**PROVIDED MATERIAL:**
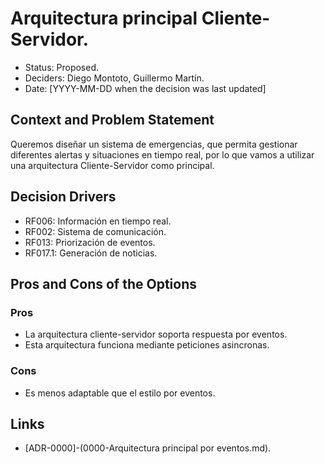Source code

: # Arquitectura principal Cliente-Servidor.

* Status: Proposed.
* Deciders: Diego Montoto, Guillermo Martín.
* Date: [YYYY-MM-DD when the decision was last updated]


## Context and Problem Statement

Queremos diseñar un sistema de emergencias, que permita gestionar diferentes alertas y situaciones en tiempo real, por lo que vamos a utilizar una arquitectura Cliente-Servidor como principal.

## Decision Drivers

* RF006: Información en tiempo real.
* RF002: Sistema de comunicación.
* RF013: Priorización de eventos.
* RF017.1: Generación de noticias.


## Pros and Cons of the Options

### Pros
* La arquitectura cliente-servidor soporta respuesta por eventos.
* Esta arquitectura funciona mediante peticiones asincronas.


### Cons
* Es menos adaptable que el estilo por eventos.


## Links 

* [ADR-0000]-(0000-Arquitectura principal por eventos.md).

**WORK REQUEST:**
With the pictures omitted, print each line of the data above precisely as given.

**REPLY TO THE EXERCISE:**
Source code

: # Arquitectura principal Cliente-Servidor.

* Status: Proposed.
* Deciders: Diego Montoto, Guillermo Martín.
* Date: [YYYY-MM-DD when the decision was last updated]


## Context and Problem Statement

Queremos diseñar un sistema de emergencias, que permita gestionar diferentes alertas y situaciones en tiempo real, por lo que vamos a utilizar una arquitectura Cliente-Servidor como principal.

## Decision Drivers

* RF006: Información en tiempo real.
* RF002: Sistema de comunicación.
* RF013: Priorización de eventos.
* RF017.1: Generación de noticias.


## Pros and Cons of the Options

### Pros
* La arquitectura cliente-servidor soporta respuesta por eventos.
* Esta arquitectura funciona mediante peticiones asincronas.


### Cons
* Es menos adaptable que el estilo por eventos.


## Links 

* [ADR-0000]-(0000-Arquitectura principal por eventos.md).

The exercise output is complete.